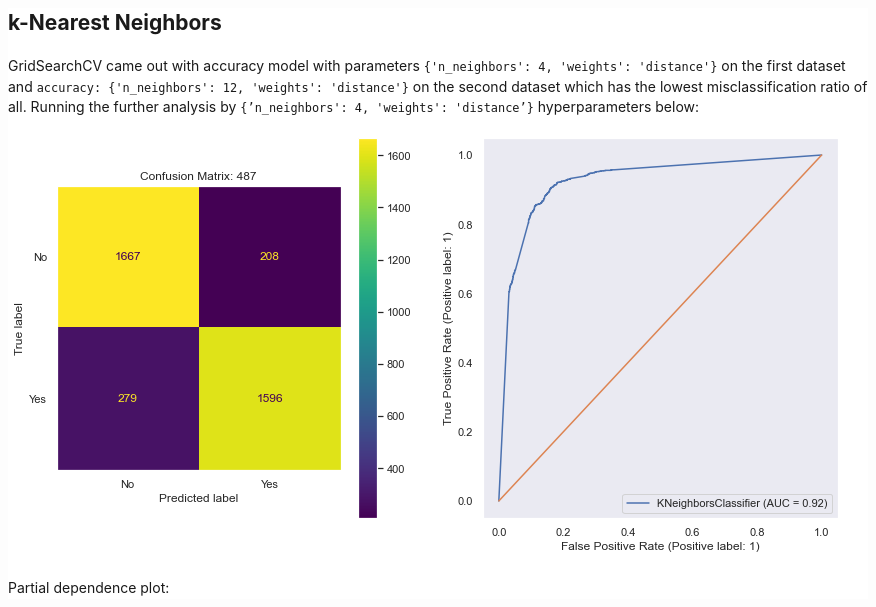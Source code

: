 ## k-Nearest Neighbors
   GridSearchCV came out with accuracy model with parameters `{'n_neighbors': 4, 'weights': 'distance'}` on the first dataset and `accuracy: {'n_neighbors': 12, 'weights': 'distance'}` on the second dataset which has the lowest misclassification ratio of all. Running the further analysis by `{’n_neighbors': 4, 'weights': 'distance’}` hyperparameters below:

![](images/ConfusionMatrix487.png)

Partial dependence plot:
☆ ☆ ☆
Required action:
Reproduce the full listing verbatim so that only the pictures are missing.

Answer to this problem:
Source code

: ## k-Nearest Neighbors
   GridSearchCV came out with accuracy model with parameters `{'n_neighbors': 4, 'weights': 'distance'}` on the first dataset and `accuracy: {'n_neighbors': 12, 'weights': 'distance'}` on the second dataset which has the lowest misclassification ratio of all. Running the further analysis by `{’n_neighbors': 4, 'weights': 'distance’}` hyperparameters below:

![](images/ConfusionMatrix487.png)

Partial dependence plot:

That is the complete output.